Here’s a structure that works:

  1. Opening hook (1-2 sentences about what drives you professionally)
  2. What you do (your core skills and experience areas)
  3. Key achievements (2-3 specific, measurable outcomes)
  4. What’s next (what you’re looking for or working on)
  5. Contact info (email or portfolio link)

Keep it under 300 words. People skim on LinkedIn.

Experience Section

Don’t just list your responsibilities. For each role, include:

  • A brief description of the role and company
  • 3-5 bullet points highlighting achievements, not duties
  • Quantified results wherever possible (percentages, dollar amounts, time saved)

Weak: “Responsible for managing the company’s social media accounts”

Strong: “Grew Instagram following from 2,000 to 15,000 in 12 months through a content strategy focused on behind-the-scenes brand storytelling. Increased engagement rate from 1.2% to 4.8%.”

This is criminally underused. LinkedIn’s Featured section lets you pin posts, articles, links, and media at the top of your profile. This is where your portfolio comes alive on LinkedIn.

Pin your best work:

  • Links to case studies or project write-ups
  • Published articles or blog posts
  • Presentations or slide decks
  • Your portfolio website URL
  • Media coverage or awards

Aim for 3-6 featured items. Update them regularly.

Skills and Endorsements

LinkedIn’s algorithm uses your skills section for search matching. Make sure your top three skills align with what you want to be known for. Remove outdated or irrelevant skills that dilute your profile.

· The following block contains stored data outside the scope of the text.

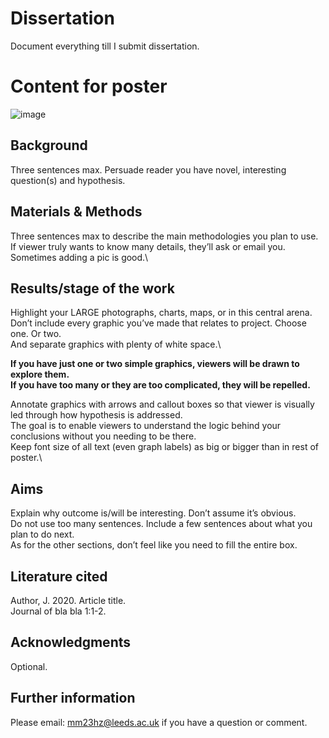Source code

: # Dissertation

Document everything till I submit dissertation.

# Content for poster
![image](https://github.com/LAFLAMIE1024/Dissertation/assets/73602420/9fc1747f-f3fa-4743-941a-574e75886e4a)

## Background
Three sentences max. Persuade reader you have novel, interesting question(s) and hypothesis.

## Materials & Methods
Three sentences max to describe the main methodologies you plan to use.\
If viewer truly wants to know many details, they’ll ask or email you.\
Sometimes adding a pic is good.\

## Results/stage of the work
Highlight your LARGE photographs, charts, maps, or in this central arena.\
Don’t include every graphic you’ve made that relates to project. Choose one. Or two.\
And separate graphics with plenty of white space.\

**If you have just one or two simple graphics, viewers will be drawn to explore them.**\
**If you have too many or they are too complicated, they will be repelled.**

Annotate graphics with arrows and callout boxes so that viewer is visually led through
how hypothesis is addressed.\
The goal is to enable viewers to understand the logic behind your conclusions without you
needing to be there.\
Keep font size of all text (even graph labels) as big or bigger than in rest of poster.\

## Aims
Explain why outcome is/will be interesting. Don’t assume it’s obvious.\
Do not use too many sentences. Include a few sentences about what you plan to
do next.\
As for the other sections, don’t feel like you need to fill the entire
box. 

## Literature cited 
Author, J. 2020. Article title.\
Journal of bla bla 1:1-2.

## Acknowledgments
Optional.

## Further information
Please email: mm23hz@leeds.ac.uk if you have a question or comment.
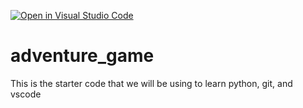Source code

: [![Open in Visual Studio Code](https://classroom.github.com/assets/open-in-vscode-2e0aaae1b6195c2367325f4f02e2d04e9abb55f0b24a779b69b11b9e10269abc.svg)](https://classroom.github.com/online_ide?assignment_repo_id=17683303&assignment_repo_type=AssignmentRepo)
# adventure_game
This is the starter code that we will be using to learn python, git, and vscode
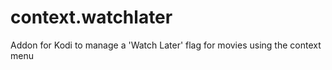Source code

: # context.watchlater
Addon for Kodi to manage a 'Watch Later' flag for movies using the context menu
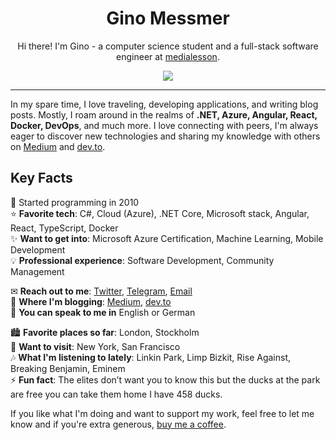 
<h1 align="center">Gino Messmer</h1>
<p align="center">Hi there! I'm Gino - a computer science student and a full-stack software engineer at <a href="https://www.media-lesson.com/">medialesson</a>.</p>
<p align="center">
  <img src="https://ginomessmer-readme.azurewebsites.net/api/Hits?code=Ltub4CgkGsrRaJFgB6wVOsXlYANzQDDyG0TFamIxw5sdcICyuF1paw==">
</p>

---

In my spare time, I love traveling, developing applications, and writing blog posts. Mostly, I roam around in the realms of **.NET, Azure, Angular, React, Docker, DevOps**, and much more. I love connecting with peers, I'm always eager to discover new technologies and sharing my knowledge with others on [Medium](https://medium.com/@ginomessmer) and [dev.to](https://dev.to/ginomessmer).

## Key Facts
💫 Started programming in 2010  
⭐ **Favorite tech**: C#, Cloud (Azure), .NET Core, Microsoft stack, Angular, React, TypeScript, Docker  
✨ **Want to get into**: Microsoft Azure Certification, Machine Learning, Mobile Development  
💡 **Professional experience**: Software Development, Community Management

✉ **Reach out to me**: [Twitter](https://twitter.com/ginomessmer), [Telegram](https://t.me/ginomessmer), [Email](mailto:gino@messmerized.de)  
📝 **Where I'm blogging**: [Medium](https://medium.com/@ginomessmer), [dev.to](https://dev.to/ginomessmer)  
🍻 **You can speak to me in** English or German

🏙 **Favorite places so far**: London, Stockholm  
🌆 **Want to visit**: New York, San Francisco  
🎶 **What I'm listening to lately**: Linkin Park, Limp Bizkit, Rise Against, Breaking Benjamin, Eminem  
⚡ **Fun fact**: The elites don’t want you to know this but the ducks at the park are free you can take them home I have 458 ducks.

If you like what I'm doing and want to support my work, feel free to let me know and if you're extra generous, [buy me a coffee](https://www.buymeacoffee.com/ginomessmer).


<!--
**ginomessmer/ginomessmer** is a ✨ _special_ ✨ repository because its `README.md` (this file) appears on your GitHub profile.

Here are some ideas to get you started:

- 🔭 I’m currently working on ...
- 🌱 I’m currently learning ...
- 👯 I’m looking to collaborate on ...
- 🤔 I’m looking for help with ...
- 💬 Ask me about ...
- 📫 How to reach me: ...
- 😄 Pronouns: ...
- ⚡ Fun fact: ...
-->
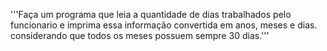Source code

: '''Faça um programa que leia a quantidade de dias 
trabalhados pelo funcionario e imprima 
essa informação convertida em anos, meses e dias.
considerando que todos os meses possuem sempre 30 dias.'''
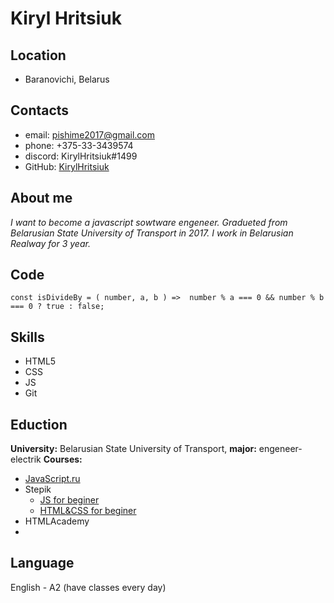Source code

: # Kiryl Hritsiuk
## Location 
- Baranovichi, Belarus
## Contacts
- email: pishime2017@gmail.com
- phone: +375-33-3439574
- discord: KirylHritsiuk#1499
- GitHub: [KirylHritsiuk](https://github.com/KirylHritsiuk)
## About me
_I want to become a javascript sowtware engeneer. Gradueted from Belarusian State University of Transport in 2017. I work in Belarusian Realway for 3 year._
## Code
` const isDivideBy = ( number, a, b ) =>  number % a === 0 && number % b === 0 ? true : false; `
## Skills
* HTML5
* CSS
* JS
* Git
## Eduction
**University:** Belarusian State University of Transport, **major:** engeneer-electrik
**Courses:** 
- [JavaScript.ru](https://learn.javascript.ru/)
- Stepik 
  + [JS for beginer](https://stepik.org/cert/1393235)
  + [HTML&CSS for beginer](https://stepik.org/cert/983969)
- HTMLAcademy
- 
  

## Language
English - A2 (have classes every day)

Ask colleagues to endorse your most important skills. Reciprocate. It takes two minutes and it genuinely affects how your profile appears in recruiter searches.

Recommendations

Written recommendations carry weight. Aim for at least two or three from people who can speak to your professional capabilities. Former managers, clients, and project collaborators are ideal.

When asking for a recommendation, make it easy: suggest a specific project or achievement they could reference. People are usually happy to help but struggle with what to write without guidance.

Activity and Content

Posting on LinkedIn signals that you’re active and engaged in your industry. You don’t need to post daily. Once or twice a week is plenty.

Share insights from your work, comment thoughtfully on industry news, or write short posts about lessons learned. The goal is to demonstrate expertise, not to become an influencer.

The Profile Photo

Use a professional, recent photo where your face is clearly visible. Natural lighting works better than studio shots for most industries. Smile. Look approachable. This isn’t your passport photo.

A custom banner image that reflects your industry or personal brand is a nice touch. Canva has free templates specifically for LinkedIn banners.

Final Thought

Your LinkedIn profile is a living document. Set a reminder to review and update it every quarter. Add new achievements, refresh your headline if your focus has shifted, and keep your Featured section current.

It’s the most accessible portfolio tool you have. Make it count.